Cross-Structural Priming Effect
We investigated the cross-structural (across DO and PO) priming effect. Specifically, we were interested in the priming effect by the repetition of syntactic structures (pP, dP, dD, pD) compared to that of syntax following non-syntactic structures (nP, nD).
There was a lower error rate for PO or DO sentences produced immediately after syntactic structures than after non-syntactic structures. Importantly, this effect was observed not only by repetition of identical structures (pP or dD) but also by sequential production of different structures (pD or dP). This finding indicates that PO and DO share a common process that is not shared with N trials. We experimentally eliminated the semantic encoding and grammatical encoding in N trials. Furthermore, the phonological encoding is shared across N, P, and D conditions, the effect of phonological encoding on the cross-structural priming effect is likely small. Similarly, utterance is almost identical across D, P, and N, thus the observed cross-structural priming is difficult to be explained by the utterance per se. Finally, neuroimaging results suggest the grammatical process differs between PO and DO. Thus, according to the speech production model of Bock and Levelt (1994) (Figure 1), the common process is likely the semantic encoding.

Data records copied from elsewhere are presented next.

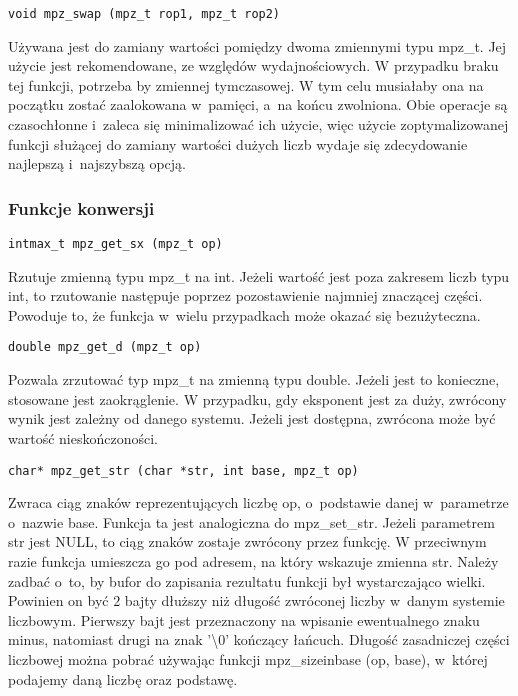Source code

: \begin{lstlisting}
void mpz_swap (mpz_t rop1, mpz_t rop2)
\end{lstlisting}

Używana jest do zamiany wartości pomiędzy dwoma zmiennymi typu mpz\_t. Jej użycie jest rekomendowane, ze względów wydajnościowych. W przypadku braku tej funkcji, potrzeba by zmiennej tymczasowej. W tym celu musiałaby ona na początku zostać zaalokowana w~pamięci, a~na końcu zwolniona. Obie operacje są czasochłonne i~zaleca się minimalizować ich użycie, więc użycie zoptymalizowanej funkcji służącej do zamiany wartości dużych liczb wydaje się zdecydowanie najlepszą i~najszybszą opcją.

\subsubsection{Funkcje konwersji}

\begin{lstlisting}
intmax_t mpz_get_sx (mpz_t op)
\end{lstlisting}

Rzutuje zmienną typu mpz\_t na int. Jeżeli wartość jest poza zakresem liczb typu int, to rzutowanie następuje poprzez pozostawienie najmniej znaczącej części. Powoduje to, że funkcja w~wielu przypadkach może okazać się bezużyteczna.

\begin{lstlisting}
double mpz_get_d (mpz_t op)
\end{lstlisting}

Pozwala zrzutować typ mpz\_t na zmienną typu double. Jeżeli jest to konieczne, stosowane jest zaokrąglenie. W przypadku, gdy eksponent jest za duży, zwrócony wynik jest zależny od danego systemu. Jeżeli jest dostępna, zwrócona może być wartość nieskończoności.

\begin{lstlisting}
char* mpz_get_str (char *str, int base, mpz_t op)
\end{lstlisting}

Zwraca ciąg znaków reprezentujących liczbę op, o~podstawie danej w~parametrze o~nazwie base. Funkcja ta jest analogiczna do mpz\_set\_str. Jeżeli parametrem str jest NULL, to ciąg znaków zostaje zwrócony przez funkcję. W przeciwnym razie funkcja umieszcza go pod adresem, na który wskazuje zmienna str. Należy zadbać o~to, by bufor do zapisania rezultatu funkcji był wystarczająco wielki. Powinien on być $2$ bajty dłuższy niż długość zwróconej liczby w~danym systemie liczbowym. Pierwszy bajt jest przeznaczony na wpisanie ewentualnego znaku minus, natomiast drugi na znak '\textbackslash$0$' kończący łańcuch. Długość zasadniczej części liczbowej można pobrać używając funkcji mpz\_sizeinbase (op, base), w~której podajemy daną liczbę oraz podstawę.

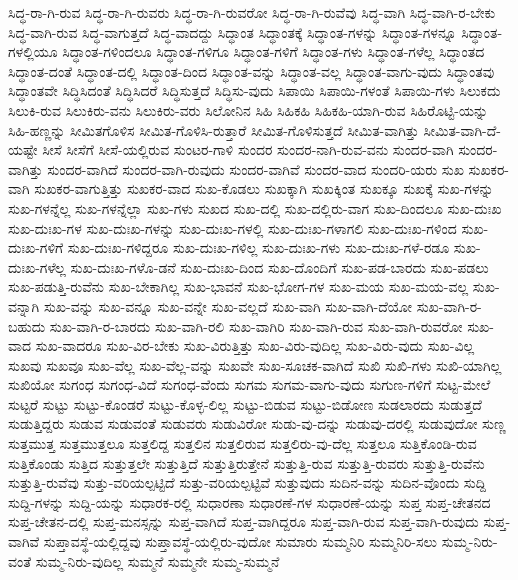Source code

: {ಸಿದ್ಧ-ರಾ-ಗಿ-ರುವ
ಸಿದ್ಧ-ರಾ-ಗಿ-ರುವರು
ಸಿದ್ಧ-ರಾ-ಗಿ-ರುವರೋ
ಸಿದ್ಧ-ರಾ-ಗಿ-ರುವೆವು
ಸಿದ್ಧ-ವಾಗಿ
ಸಿದ್ಧ-ವಾಗಿ-ರ-ಬೇಕು
ಸಿದ್ಧ-ವಾಗಿ-ರುವ
ಸಿದ್ಧ-ವಾಗುತ್ತದೆ
ಸಿದ್ಧ-ವಾದದ್ದು
ಸಿದ್ಧಾಂತ
ಸಿದ್ಧಾಂತಕ್ಕೆ
ಸಿದ್ಧಾಂತ-ಗಳನ್ನು
ಸಿದ್ಧಾಂತ-ಗಳನ್ನೂ
ಸಿದ್ಧಾಂತ-ಗಳಲ್ಲಿಯೂ
ಸಿದ್ಧಾಂತ-ಗಳಿಂದಲೂ
ಸಿದ್ಧಾಂತ-ಗಳಿಗೂ
ಸಿದ್ಧಾಂತ-ಗಳಿಗೆ
ಸಿದ್ಧಾಂತ-ಗಳು
ಸಿದ್ಧಾಂತ-ಗಳೆಲ್ಲ
ಸಿದ್ಧಾಂತದ
ಸಿದ್ಧಾಂತ-ದಂತೆ
ಸಿದ್ಧಾಂತ-ದಲ್ಲಿ
ಸಿದ್ಧಾಂತ-ದಿಂದ
ಸಿದ್ಧಾಂತ-ವನ್ನು
ಸಿದ್ಧಾಂತ-ವಲ್ಲ
ಸಿದ್ಧಾಂತ-ವಾಗು-ವುದು
ಸಿದ್ಧಾಂತವು
ಸಿದ್ಧಾಂತವೇ
ಸಿದ್ಧಿಸಿದಂತೆ
ಸಿದ್ಧಿಸಿದರೆ
ಸಿದ್ಧಿಸುತ್ತದೆ
ಸಿದ್ಧಿಸು-ವುದು
ಸಿಪಾಯಿ
ಸಿಪಾಯಿ-ಗಳಂತೆ
ಸಿಪಾಯಿ-ಗಳು
ಸಿಲುಕದು
ಸಿಲುಕಿ-ರುವ
ಸಿಲುಕಿರು-ವನು
ಸಿಲುಕಿರು-ವರು
ಸಿಲೋನಿನ
ಸಿಹಿ
ಸಿಹಿಕಹಿ
ಸಿಹಿಕಹಿ-ಯಾಗಿ-ರುವ
ಸಿಹಿರೊಟ್ಟಿ-ಯನ್ನು
ಸಿಹಿ-ಹಣ್ಣನ್ನು
ಸೀಮಿತಗೊಳಿಸ
ಸೀಮಿತ-ಗೊಳಿಸಿ-ರುತ್ತಾರೆ
ಸೀಮಿತ-ಗೊಳಿಸುತ್ತದೆ
ಸೀಮಿತ-ವಾಗಿತ್ತು
ಸೀಮಿತ-ವಾಗಿ-ದೆ-ಯಷ್ಟೇ
ಸೀಸೆ
ಸೀಸೆಗೆ
ಸೀಸೆ-ಯಲ್ಲಿರುವ
ಸುಂಟರ-ಗಾಳಿ
ಸುಂದರ
ಸುಂದರ-ನಾಗಿ-ರುವ-ವನು
ಸುಂದರ-ವಾಗಿ
ಸುಂದರ-ವಾಗಿತ್ತು
ಸುಂದರ-ವಾಗಿದೆ
ಸುಂದರ-ವಾಗಿ-ರುವುದು
ಸುಂದರ-ವಾಗಿವೆ
ಸುಂದರ-ವಾದ
ಸುಂದರಿ-ಯರು
ಸುಖ
ಸುಖಕರ-ವಾಗಿ
ಸುಖಕರ-ವಾಗುತ್ತಿತ್ತು
ಸುಖಕರ-ವಾದ
ಸುಖ-ಕೊಡಲು
ಸುಖಕ್ಕಾಗಿ
ಸುಖಕ್ಕಿಂತ
ಸುಖಕ್ಕೂ
ಸುಖಕ್ಕೆ
ಸುಖ-ಗಳನ್ನು
ಸುಖ-ಗಳನ್ನೆಲ್ಲ
ಸುಖ-ಗಳನ್ನೆಲ್ಲಾ
ಸುಖ-ಗಳು
ಸುಖದ
ಸುಖ-ದಲ್ಲಿ
ಸುಖ-ದಲ್ಲಿರು-ವಾಗ
ಸುಖ-ದಿಂದಲೂ
ಸುಖ-ದುಃಖ
ಸುಖ-ದುಃಖ-ಗಳ
ಸುಖ-ದುಃಖ-ಗಳನ್ನು
ಸುಖ-ದುಃಖ-ಗಳಲ್ಲಿ
ಸುಖ-ದುಃಖ-ಗಳಾಗಲಿ
ಸುಖ-ದುಃಖ-ಗಳಿಂದ
ಸುಖ-ದುಃಖ-ಗಳಿಗೆ
ಸುಖ-ದುಃಖ-ಗಳಿದ್ದರೂ
ಸುಖ-ದುಃಖ-ಗಳಿಲ್ಲ
ಸುಖ-ದುಃಖ-ಗಳು
ಸುಖ-ದುಃಖ-ಗಳೆ-ರಡೂ
ಸುಖ-ದುಃಖ-ಗಳೆಲ್ಲ
ಸುಖ-ದುಃಖ-ಗಳೊ-ಡನೆ
ಸುಖ-ದುಃಖ-ದಿಂದ
ಸುಖ-ದೊಂದಿಗೆ
ಸುಖ-ಪಡ-ಬಾರದು
ಸುಖ-ಪಡಲು
ಸುಖ-ಪಡುತ್ತಿ-ರುವೆನು
ಸುಖ-ಬೇಕಾಗಿಲ್ಲ
ಸುಖ-ಭಾವನೆ
ಸುಖ-ಭೋಗ-ಗಳ
ಸುಖ-ಮಯ
ಸುಖ-ಮಯ-ವಲ್ಲ
ಸುಖ-ವನ್ನಾಗಿ
ಸುಖ-ವನ್ನು
ಸುಖ-ವನ್ನೂ
ಸುಖ-ವನ್ನೇ
ಸುಖ-ವಲ್ಲದೆ
ಸುಖ-ವಾಗಿ
ಸುಖ-ವಾಗಿ-ದೆಯೋ
ಸುಖ-ವಾಗಿ-ರ-ಬಹುದು
ಸುಖ-ವಾಗಿ-ರ-ಬಾರದು
ಸುಖ-ವಾಗಿ-ರಲಿ
ಸುಖ-ವಾಗಿರಿ
ಸುಖ-ವಾಗಿ-ರುವ
ಸುಖ-ವಾಗಿ-ರುವರೋ
ಸುಖ-ವಾದ
ಸುಖ-ವಾದರೂ
ಸುಖ-ವಿರ-ಬೇಕು
ಸುಖ-ವಿರುತ್ತಿತ್ತು
ಸುಖ-ವಿರು-ವುದಿಲ್ಲ
ಸುಖ-ವಿರು-ವುದು
ಸುಖ-ವಿಲ್ಲ
ಸುಖವು
ಸುಖವೂ
ಸುಖ-ವೆಲ್ಲ
ಸುಖ-ವೆಲ್ಲ-ವನ್ನು
ಸುಖವೇ
ಸುಖ-ಸೂಚಕ-ವಾಗಿದೆ
ಸುಖಿ
ಸುಖಿ-ಗಳು
ಸುಖಿ-ಯಾಗಿಲ್ಲ
ಸುಖಿಯೋ
ಸುಗಂಧ
ಸುಗಂಧ-ವಿದೆ
ಸುಗಂಧ-ವೆಂದು
ಸುಗಮ
ಸುಗಮ-ವಾಗು-ವುದು
ಸುಗುಣ-ಗಳಿಗೆ
ಸುಟ್ಟ-ಮೇಲೆ
ಸುಟ್ಟರೆ
ಸುಟ್ಟು
ಸುಟ್ಟು-ಕೊಂಡರೆ
ಸುಟ್ಟು-ಕೊಳ್ಳ-ಲಿಲ್ಲ
ಸುಟ್ಟು-ಬಿಡುವ
ಸುಟ್ಟು-ಬಿಡೋಣ
ಸುಡಲಾರದು
ಸುಡುತ್ತದೆ
ಸುಡುತ್ತಿದ್ದರು
ಸುಡುವ
ಸುಡುವಂತೆ
ಸುಡುವರು
ಸುಡುವಿರೋ
ಸುಡು-ವು-ದನ್ನು
ಸುಡುವು-ದರಲ್ಲಿ
ಸುಡುವುದೋ
ಸುಣ್ಣ
ಸುತ್ತಮುತ್ತ
ಸುತ್ತಮುತ್ತಲೂ
ಸುತ್ತಲಿದ್ದ
ಸುತ್ತಲಿನ
ಸುತ್ತಲಿರುವ
ಸುತ್ತಲಿರು-ವು-ದೆಲ್ಲ
ಸುತ್ತಲೂ
ಸುತ್ತಿಕೊಂಡಿ-ರುವ
ಸುತ್ತಿಕೊಂಡು
ಸುತ್ತಿದ
ಸುತ್ತುತ್ತಲೇ
ಸುತ್ತುತ್ತಿದೆ
ಸುತ್ತುತ್ತಿರುತ್ತೇನೆ
ಸುತ್ತುತ್ತಿ-ರುವ
ಸುತ್ತುತ್ತಿ-ರುವರು
ಸುತ್ತುತ್ತಿ-ರುವೆನು
ಸುತ್ತುತ್ತಿ-ರುವೆವು
ಸುತ್ತು-ವರಿಯಲ್ಪಟ್ಟಿದೆ
ಸುತ್ತು-ವರಿಯಲ್ಪಟ್ಟಿವೆ
ಸುತ್ತುವುದು
ಸುದಿನ-ವನ್ನು
ಸುದಿನ-ವೊಂದು
ಸುದ್ದಿ
ಸುದ್ದಿ-ಗಳನ್ನು
ಸುದ್ದಿ-ಯನ್ನು
ಸುಧಾರಕ-ರಲ್ಲಿ
ಸುಧಾರಣಾ
ಸುಧಾರಣೆ-ಗಳ
ಸುಧಾರಣೆ-ಯನ್ನು
ಸುಪ್ತ
ಸುಪ್ತ-ಚೇತನದ
ಸುಪ್ತ-ಚೇತನ-ದಲ್ಲಿ
ಸುಪ್ತ-ಮನಸ್ಸನ್ನು
ಸುಪ್ತ-ವಾಗಿದೆ
ಸುಪ್ತ-ವಾಗಿದ್ದರೂ
ಸುಪ್ತ-ವಾಗಿ-ರುವ
ಸುಪ್ತ-ವಾಗಿ-ರುವುದು
ಸುಪ್ತ-ವಾಗಿವೆ
ಸುಪ್ತಾವಸ್ಥೆ-ಯಲ್ಲಿದ್ದವು
ಸುಪ್ತಾವಸ್ಥೆ-ಯಲ್ಲಿರು-ವುದೋ
ಸುಮಾರು
ಸುಮ್ಮನಿರಿ
ಸುಮ್ಮನಿರಿ-ಸಲು
ಸುಮ್ಮ-ನಿರು-ವಂತೆ
ಸುಮ್ಮ-ನಿರು-ವುದಿಲ್ಲ
ಸುಮ್ಮನೆ
ಸುಮ್ಮನೇ
ಸುಮ್ಮ-ಸುಮ್ಮನೆ
}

The cross-structural priming effect was not clearly observed in RT measurement. Instead, the structure-specific priming effect was observed, more prominent in PO than DO. This may be caused by the sequential presentation of the cues that prompt different processes. In the present experimental task, selection cue of syntactic or non-syntactic structure comes first: black-and-white picture presentation with partial sentence or non-sentence for 2500 ms. During this period, competitive suppression between PO or DO and N may occur: Based on the competitive account (Segaert et al., 2011, 2014, 2016), a competition occurs between two structural alternatives when asked to select only one of them. Priming one candidate inhibits the other in proportion to its own likelihood to be selected. When speakers repeatedly produce syntactic structures instead of simply naming words (i.e., non-syntactic structure), the likelihood of constructing a syntactic structure compared to non-syntactic structure increases, while the production of non-syntactic structures is inhibited. Note should be made that the first cue of syntactic structure include the partial sentence, thus priming the semantic encoding process observed as the shortening of RT and decrease in error rate of both PO and DO processes. On the other hand, the second cue indicating a specific structure (PO or DO) by the colored picture follows the first cue (see Figure 2). As we measured the RT from the presentation of the colored picture to the onset of the utterance, the priming effect on the RT reflects the PO / DO selection in addition to the priming of the semantic encoding. Overall, these behavioral data support the speech production model (Figure 1), and further indicating that the difference between PO and DO processing resides in the grammatical encoding.
General Discussion
The present study indicates that one of the reasons why it is difficult to produce sentences in a L2 is because of the overload on the linguistic processing of constructing the sentence structure and the associated executive function (e.g., syntactic working memory). It is said that L2 learners initially rely on the language- and item-specific syntactic representations, which becomes a more abstract representation as learners become more proficient (Hartsuiker and Bernolet, 2017). McDonough (2006) reported that L2 English speakers with various L1 backgrounds showed syntactic priming for PO but not for DO, and discussed that priming may not be possible unless the L2 speaker has fully acquired the structure. Considering that the participants in the present study was mostly low to intermediate level learners, our findings are in line with this proposal, and thus support the multifactorial account of structural priming (Bernolet et al., 2016).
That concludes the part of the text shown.